** Opening EXCERPTED RECORDS block **
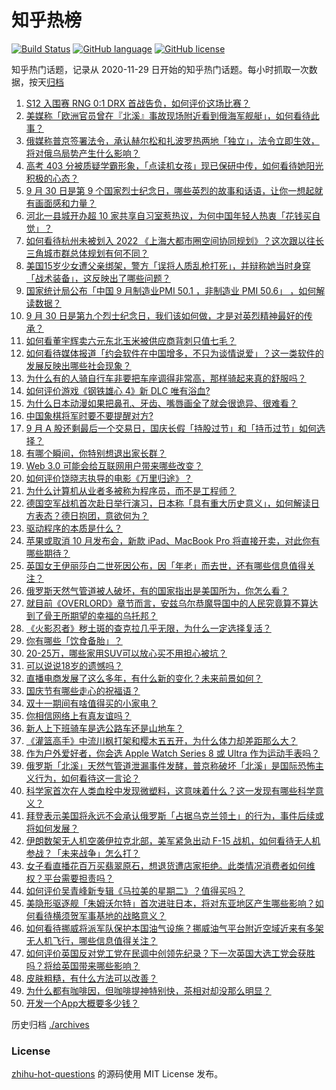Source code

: # 知乎热榜
[![Build Status](https://github.com/ToWeLong/zhihu-hot-questions/workflows/CI/badge.svg)](https://github.com/ToWeLong/zhihu-hot-questions/actions)
[![GitHub language](https://img.shields.io/badge/language-golang-orange.svg)](https://golang.org/)
[![GitHub license](https://img.shields.io/github/license/ToWeLong/zhihu-hot-questions)](https://github.com/ToWeLong/zhihu-hot-questions/blob/main/LICENSE)

知乎热门话题，记录从 2020-11-29 日开始的知乎热门话题。每小时抓取一次数据，按天[归档](./archives)

<!-- BEGIN -->

1. [S12 入围赛 RNG 0:1 DRX 首战告负，如何评价这场比赛？](https://www.zhihu.com/question/556826596)
1. [美媒称「欧洲官员曾在『北溪』事故现场附近看到俄海军舰艇」，如何看待此事？](https://www.zhihu.com/question/556434671)
1. [俄媒称普京签署法令，承认赫尔松和扎波罗热两地「独立」，法令立即生效，将对俄乌局势产生什么影响？](https://www.zhihu.com/question/556778831)
1. [高考 403 分被质疑学霸形象，「点读机女孩」现已保研中传，如何看待她阳光积极的心态？](https://www.zhihu.com/question/556458307)
1. [9 月 30 日是第 9 个国家烈士纪念日，哪些英烈的故事和话语，让你一想起就有画面感和力量？](https://www.zhihu.com/question/556026573)
1. [河北一县城开办超 10 家共享自习室惹热议，为何中国年轻人热衷「花钱买自觉」？](https://www.zhihu.com/question/556454468)
1. [如何看待杭州未被划入 2022 《上海大都市圈空间协同规划》？这次跟以往长三角城市群总体规划有何不同？](https://www.zhihu.com/question/556020673)
1. [美国15岁少女遭父亲绑架，警方「误将人质乱枪打死」，并辩称她当时身穿「战术装备」，这反映出了哪些问题？](https://www.zhihu.com/question/556837808)
1. [国家统计局公布「中国 9 月制造业PMI 50.1 ，非制造业 PMI 50.6」 ，如何解读数据？](https://www.zhihu.com/question/556801357)
1. [9 月 30 日是第九个烈士纪念日，我们该如何做，才是对英烈精神最好的传承？](https://www.zhihu.com/question/555913858)
1. [如何看董宇辉卖六元东北玉米被供应商背刺只值七毛？](https://www.zhihu.com/question/555872060)
1. [如何看待媒体报道「约会软件在中国增多，不只为谈情说爱」？这一类软件的发展反映出哪些社会现象？](https://www.zhihu.com/question/556200475)
1. [为什么有的人骑自行车非要把车座调得非常高，那样骑起来真的舒服吗？](https://www.zhihu.com/question/556246431)
1. [如何评价游戏《钢铁雄心 4》新 DLC 唯有浴血?](https://www.zhihu.com/question/556037647)
1. [为什么日本动漫如果把鼻孔、牙齿、嘴唇画全了就会很诡异、很难看？](https://www.zhihu.com/question/28489148)
1. [中国象棋将军时要不要提醒对方?](https://www.zhihu.com/question/484392953)
1. [9 月 A 股还剩最后一个交易日，国庆长假「持股过节」和「持币过节」如何选择？](https://www.zhihu.com/question/556501002)
1. [有哪个瞬间，你特别想退出家长群？](https://www.zhihu.com/question/471983693)
1. [Web 3.0 可能会给互联网用户带来哪些改变？](https://www.zhihu.com/question/505057757)
1. [如何评价饶晓志执导的电影《万里归途》？](https://www.zhihu.com/question/555735657)
1. [为什么计算机从业者多被称为程序员，而不是工程师？](https://www.zhihu.com/question/552999749)
1. [德国空军战机首次赴日举行演习，日本称「具有重大历史意义」，如何解读日方表态？德日抱团，意欲何为？](https://www.zhihu.com/question/556321252)
1. [驱动程序的本质是什么？](https://www.zhihu.com/question/33423788)
1. [苹果或取消 10 月发布会，新款 iPad、MacBook Pro 将直接开卖，对此你有哪些期待？](https://www.zhihu.com/question/555586252)
1. [英国女王伊丽莎白二世死因公布，因「年老」而去世，还有哪些信息值得关注？](https://www.zhihu.com/question/556682593)
1. [俄罗斯天然气管道被人破坏，有的国家指出是美国所为，你怎么看？](https://www.zhihu.com/question/556771805)
1. [就目前《OVERLORD》章节而言，安兹乌尔恭魔导国中的人民究竟算不算达到了骨王所期望的幸福的乌托邦？](https://www.zhihu.com/question/519091827)
1. [《火影忍者》秽土斑的查克拉几乎无限，为什么一定选择复活？](https://www.zhihu.com/question/553839346)
1. [你有哪些「饮食备胎」？](https://www.zhihu.com/question/555930312)
1. [20-25万，哪些家用SUV可以放心买不用担心被坑？](https://www.zhihu.com/question/552659731)
1. [可以说说18岁的遗憾吗？](https://www.zhihu.com/question/555776818)
1. [直播电商发展了这么多年，有什么新的变化？未来前景如何？](https://www.zhihu.com/question/556666289)
1. [国庆节有哪些走心的祝福语？](https://www.zhihu.com/question/296796795)
1. [双十一期间有啥值得买的小家电？](https://www.zhihu.com/question/428790308)
1. [你相信网络上有真友谊吗？](https://www.zhihu.com/question/555126718)
1. [新人上下班骑车是选公路车还是山地车？](https://www.zhihu.com/question/554391596)
1. [《灌篮高手》中流川枫打架和樱木五五开，为什么体力却差距那么大？](https://www.zhihu.com/question/551122791)
1. [作为户外爱好者，你会选 Apple Watch Series 8 或 Ultra 作为运动手表吗？](https://www.zhihu.com/question/553406755)
1. [俄罗斯「北溪」天然气管道泄漏事件发酵，普京称破坏「北溪」是国际恐怖主义行为，如何看待这一言论？](https://www.zhihu.com/question/556777990)
1. [科学家首次在人类血栓中发现微塑料，这意味着什么？这一发现有哪些科学意义？](https://www.zhihu.com/question/556869839)
1. [拜登表示美国将永远不会承认俄罗斯「占据乌克兰领土」的行为，事件后续或将如何发展？](https://www.zhihu.com/question/556854337)
1. [伊朗数架无人机空袭伊拉克北部，美军紧急出动 F-15 战机，如何看待无人机参战？「未来战争」怎么打？](https://www.zhihu.com/question/556313918)
1. [女子看直播花百万买翡翠原石，想退货遭店家拒绝。此类情况消费者如何维权？平台需要担责吗？](https://www.zhihu.com/question/555851790)
1. [如何评价吴青峰新专辑《马拉美的星期二》？值得买吗？](https://www.zhihu.com/question/550811304)
1. [美隐形驱逐舰「朱姆沃尔特」首次进驻日本，将对东亚地区产生哪些影响？如何看待横须贺军事基地的战略意义？](https://www.zhihu.com/question/556381219)
1. [如何看待挪威将派军队保护本国油气设施？挪威油气平台附近空域近来有多架无人机飞行，哪些信息值得关注？](https://www.zhihu.com/question/556526318)
1. [如何评价英国反对党工党在民调中创领先纪录？下一次英国大选工党会获胜吗？将给英国带来哪些影响？](https://www.zhihu.com/question/556783041)
1. [皮肤粗糙，有什么方法可以改善？](https://www.zhihu.com/question/540111933)
1. [为什么都有咖啡因，但咖啡提神特别快，茶相对却没那么明显？](https://www.zhihu.com/question/546951667)
1. [开发一个App大概要多少钱？](https://www.zhihu.com/question/53656977)

<!-- END -->

历史归档 [./archives](./archives)


### License
[zhihu-hot-questions](https://github.com/towelong/zhihu-hot-questions) 的源码使用 MIT License 发布。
** Closing EXCERPTED RECORDS block **
> _WHAT YOU HAVE TO DO_: Wherever a line in the entries above holds "questions", copy that line.

> _OUTPUT FOR THIS TASK_:
[![Build Status](https://github.com/ToWeLong/zhihu-hot-questions/workflows/CI/badge.svg)](https://github.com/ToWeLong/zhihu-hot-questions/actions)
[![GitHub license](https://img.shields.io/github/license/ToWeLong/zhihu-hot-questions)](https://github.com/ToWeLong/zhihu-hot-questions/blob/main/LICENSE)
[zhihu-hot-questions](https://github.com/towelong/zhihu-hot-questions) 的源码使用 MIT License 发布。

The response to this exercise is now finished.